My treadmill broke last week, and it’s been stressing me into a depression. I’ve learned to do my running and walking in the comfort of my pollen-free bedroom while watching Keith Morrison lay out the details of murder after riveting murder. There is no way on earth I’m going back outside in the dark where the mosquitos are and it might be humid and there aren’t – fortunately and unfortunately – any murders to be solved. So I’ve done no running or walking, just cursing a lot at my treadmill and the scales.

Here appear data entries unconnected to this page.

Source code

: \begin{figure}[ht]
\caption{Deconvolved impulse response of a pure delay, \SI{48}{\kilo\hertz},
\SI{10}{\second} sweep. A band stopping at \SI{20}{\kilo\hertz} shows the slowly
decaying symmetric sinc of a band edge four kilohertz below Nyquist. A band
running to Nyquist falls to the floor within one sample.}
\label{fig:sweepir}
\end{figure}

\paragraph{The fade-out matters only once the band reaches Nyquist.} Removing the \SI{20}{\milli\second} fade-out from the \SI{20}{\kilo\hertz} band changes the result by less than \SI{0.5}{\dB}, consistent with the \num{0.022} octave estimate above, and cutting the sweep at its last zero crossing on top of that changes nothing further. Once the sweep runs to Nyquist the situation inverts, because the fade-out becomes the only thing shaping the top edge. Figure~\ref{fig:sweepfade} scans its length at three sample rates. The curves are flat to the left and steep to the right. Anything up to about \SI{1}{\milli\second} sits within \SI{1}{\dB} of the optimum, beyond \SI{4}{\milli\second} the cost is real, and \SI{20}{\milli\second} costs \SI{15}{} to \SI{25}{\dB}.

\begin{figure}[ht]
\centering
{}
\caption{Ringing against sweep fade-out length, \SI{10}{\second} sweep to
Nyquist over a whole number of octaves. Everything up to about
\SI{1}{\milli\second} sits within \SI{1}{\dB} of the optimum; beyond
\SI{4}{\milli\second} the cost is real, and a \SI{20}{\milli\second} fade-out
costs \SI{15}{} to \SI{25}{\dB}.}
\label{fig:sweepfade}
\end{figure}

So here’s where I’m going with this: The scales are how I measure and celebrate my hard work on the treadmill. But without the treadmill, I am stubbornly content to just watch that number go in the wrong direction and bitch about the broken treadmill – as if that’s how to fix it. Tests are how we measure our hard work in the classroom – Is that the way I’m going to measure and celebrate my hard work with kids??? Of course not! Never have, why start now?!? I want to find alternative ways – aka “the right ways” – to sneekily achieve what our advantaged students achieve – without the moaning and dread and copy machine. I know this is possible. Dear friend, colleague, mentor, in a conversation with a Resource teacher, flailing a STAAR practice workbook and bitching about the broken copier, reminded her that what kids really need to is to be reading. Resource teacher said to friend, “It’s not what your kids need, but it’s what my kids need,” (paraphrasing) to which friend replied, in her head, “My kids don’t need that because they REEEEAAAADDDD!!!!” I know these truths to be self-evident.
So translate, brainiac! (me to self) – If you can find alternative ways to facilitate a learning environment that achieves the same (or better) measures of success in the classroom, why are you so uncreative and unwilling with the running?? You ran outside for decades when it was all you had, but you’ve been spoiled. Would you be complaining about your kids scores if you had given up on them too?
Not sure what the challenge here is, but I think it’s along these lines: You know what the goal is, and you know what your resources are, and you know what you have to do…Don’t blame a broken treadmill for your lack of activity. And don’t ever blame a set of broken standards for your lack of creativity.